Word for word, copy the data that follows and skip its pictures.

Start of Input material

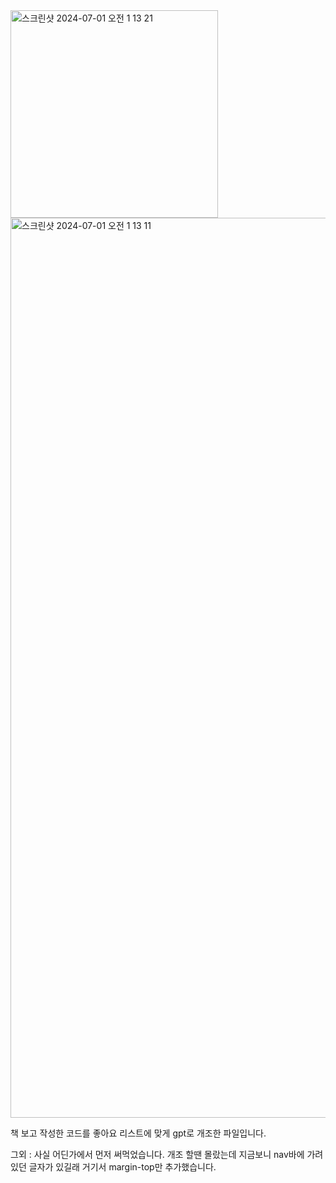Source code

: <img width="332" alt="스크린샷 2024-07-01 오전 1 13 21" src="https://github.com/Profitah/nalmuck/assets/101340482/2c1e81bb-98db-45aa-8921-25098d6ea1b6">
<img width="1440" alt="스크린샷 2024-07-01 오전 1 13 11" src="https://github.com/Profitah/nalmuck/assets/101340482/7befa9e4-373e-42b0-96e8-65887607081e">

책 보고 작성한 코드를 좋아요 리스트에 맞게 gpt로 개조한 파일입니다.

그외 : 사실 어딘가에서 먼저 써먹었습니다. 
개조 할땐 몰랐는데 지금보니 nav바에 가려 있던 글자가 있길래 거기서 margin-top만 추가했습니다.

End of Input material

#### Task solution:
Source code

: <img width="332" alt="스크린샷 2024-07-01 오전 1 13 21" src="https://github.com/Profitah/nalmuck/assets/101340482/2c1e81bb-98db-45aa-8921-25098d6ea1b6">
<img width="1440" alt="스크린샷 2024-07-01 오전 1 13 11" src="https://github.com/Profitah/nalmuck/assets/101340482/7befa9e4-373e-42b0-96e8-65887607081e">

책 보고 작성한 코드를 좋아요 리스트에 맞게 gpt로 개조한 파일입니다.

그외 : 사실 어딘가에서 먼저 써먹었습니다. 
개조 할땐 몰랐는데 지금보니 nav바에 가려 있던 글자가 있길래 거기서 margin-top만 추가했습니다.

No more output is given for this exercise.